Some people might ask why a legislator from Marblehead needs to protect elephants and Ehrlich’s response would be characteristically blunt: Everyone in elected office has a responsibility to make the world a better place for future generations.
That goal sounds like a tall order for a state legislator. But Ehrlich has proven herself adept since taking office in 2009 in building coalitions with legislative allies, even as she tackles issues head on. She has worked with the Essex County Community Organization (ECCO) to focus on immigrant rights and the important role her constituents can play in highlighting unequal treatment faced by immigrants.
She will meet with ECCO representatives on Jan. 22 to discuss 2018 legislative priorities. Even as she concentrates on national, even international concerns including immigration, Ehrlich has taken a practical approach to concerns affecting her constituents. Her work on improving natural gas safety showed her relentless commitment to utility safety improvements.

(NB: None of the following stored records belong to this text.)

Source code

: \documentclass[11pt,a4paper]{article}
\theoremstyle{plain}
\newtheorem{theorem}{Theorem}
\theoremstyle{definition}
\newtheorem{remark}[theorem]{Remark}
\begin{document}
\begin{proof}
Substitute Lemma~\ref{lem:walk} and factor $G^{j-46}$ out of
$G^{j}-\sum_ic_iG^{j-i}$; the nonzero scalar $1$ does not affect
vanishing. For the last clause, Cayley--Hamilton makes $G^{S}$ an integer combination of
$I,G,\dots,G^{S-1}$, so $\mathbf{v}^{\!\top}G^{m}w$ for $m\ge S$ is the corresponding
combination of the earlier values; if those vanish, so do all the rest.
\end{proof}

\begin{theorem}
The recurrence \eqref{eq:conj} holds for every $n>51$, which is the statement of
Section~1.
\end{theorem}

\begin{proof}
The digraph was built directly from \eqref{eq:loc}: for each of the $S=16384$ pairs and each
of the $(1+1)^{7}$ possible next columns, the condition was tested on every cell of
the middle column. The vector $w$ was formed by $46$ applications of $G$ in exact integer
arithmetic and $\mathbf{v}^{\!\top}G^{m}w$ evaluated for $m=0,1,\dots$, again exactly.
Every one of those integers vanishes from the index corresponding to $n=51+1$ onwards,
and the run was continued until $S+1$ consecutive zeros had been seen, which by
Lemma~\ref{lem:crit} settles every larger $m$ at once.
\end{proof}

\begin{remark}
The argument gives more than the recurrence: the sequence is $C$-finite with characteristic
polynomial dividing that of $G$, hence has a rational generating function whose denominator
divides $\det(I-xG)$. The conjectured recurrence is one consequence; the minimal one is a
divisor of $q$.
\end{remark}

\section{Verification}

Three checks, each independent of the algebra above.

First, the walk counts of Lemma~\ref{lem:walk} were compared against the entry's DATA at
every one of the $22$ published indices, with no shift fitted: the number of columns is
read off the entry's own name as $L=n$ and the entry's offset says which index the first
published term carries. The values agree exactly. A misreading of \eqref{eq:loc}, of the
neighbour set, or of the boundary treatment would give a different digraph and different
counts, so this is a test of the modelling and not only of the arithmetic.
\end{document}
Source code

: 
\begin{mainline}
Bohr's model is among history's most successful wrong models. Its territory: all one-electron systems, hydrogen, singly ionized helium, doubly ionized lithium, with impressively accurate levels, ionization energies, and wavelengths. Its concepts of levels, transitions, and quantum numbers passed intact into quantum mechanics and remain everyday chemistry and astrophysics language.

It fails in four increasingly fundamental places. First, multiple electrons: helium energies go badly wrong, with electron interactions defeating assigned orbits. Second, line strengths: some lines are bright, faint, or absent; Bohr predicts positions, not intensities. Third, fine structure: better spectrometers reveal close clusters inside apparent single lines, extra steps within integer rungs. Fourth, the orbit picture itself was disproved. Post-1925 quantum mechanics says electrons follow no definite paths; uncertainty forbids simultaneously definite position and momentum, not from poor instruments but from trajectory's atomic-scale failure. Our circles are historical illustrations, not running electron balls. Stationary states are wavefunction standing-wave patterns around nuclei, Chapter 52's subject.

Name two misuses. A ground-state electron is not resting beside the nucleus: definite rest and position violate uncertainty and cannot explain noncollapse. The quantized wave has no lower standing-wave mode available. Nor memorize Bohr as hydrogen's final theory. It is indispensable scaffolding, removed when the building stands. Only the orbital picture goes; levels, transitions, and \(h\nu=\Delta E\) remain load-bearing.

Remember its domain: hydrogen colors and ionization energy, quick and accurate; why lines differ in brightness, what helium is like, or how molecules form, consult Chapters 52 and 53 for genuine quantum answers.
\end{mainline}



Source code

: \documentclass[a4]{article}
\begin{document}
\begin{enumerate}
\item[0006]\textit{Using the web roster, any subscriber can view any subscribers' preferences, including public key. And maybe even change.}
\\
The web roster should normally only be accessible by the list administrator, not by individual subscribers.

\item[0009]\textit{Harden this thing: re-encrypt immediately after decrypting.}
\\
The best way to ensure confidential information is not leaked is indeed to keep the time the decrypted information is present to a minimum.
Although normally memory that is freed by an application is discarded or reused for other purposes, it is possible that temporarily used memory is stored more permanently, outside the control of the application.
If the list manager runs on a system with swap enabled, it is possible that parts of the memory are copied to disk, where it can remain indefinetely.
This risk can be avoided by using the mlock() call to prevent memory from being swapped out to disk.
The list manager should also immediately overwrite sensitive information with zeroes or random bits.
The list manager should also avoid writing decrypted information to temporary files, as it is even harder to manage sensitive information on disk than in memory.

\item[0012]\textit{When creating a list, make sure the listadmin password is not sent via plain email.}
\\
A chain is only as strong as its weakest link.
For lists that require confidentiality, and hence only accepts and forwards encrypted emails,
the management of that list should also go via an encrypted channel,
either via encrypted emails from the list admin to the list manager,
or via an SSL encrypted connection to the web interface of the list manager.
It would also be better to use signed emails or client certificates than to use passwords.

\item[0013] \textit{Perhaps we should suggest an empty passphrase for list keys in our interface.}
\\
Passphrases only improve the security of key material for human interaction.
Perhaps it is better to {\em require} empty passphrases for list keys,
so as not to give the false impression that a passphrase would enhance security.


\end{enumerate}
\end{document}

Ehrlich has filed legislation to improve pet safety and to save lives of underage drinkers. She demonstrated forward-thinking awareness of the changing business world when she challenged existing law governing employee non-compete contracts.
She was a partner with the Office Depot Foundation in 2011 to provide backpacks to needy children.
Her constituents have signaled their respect and admiration for Ehrlich at the ballot box. The 6,435 votes she received from Swampscott residents in November 2016 eclipsed the town vote for Hillary Clinton.
As she dons the mantle of dean, Ehrlich has a lot to teach colleagues Donald Wong, Daniel Cahill, Brendan Crighton and whomever succeeds Crighton as West Lynn and Nahant’s state representative.
She can teach the art of taking risks in the Legislature. She can show fellow legislators how to grasp the big picture while thinking locally and she understands that doing good is the only good thing to do.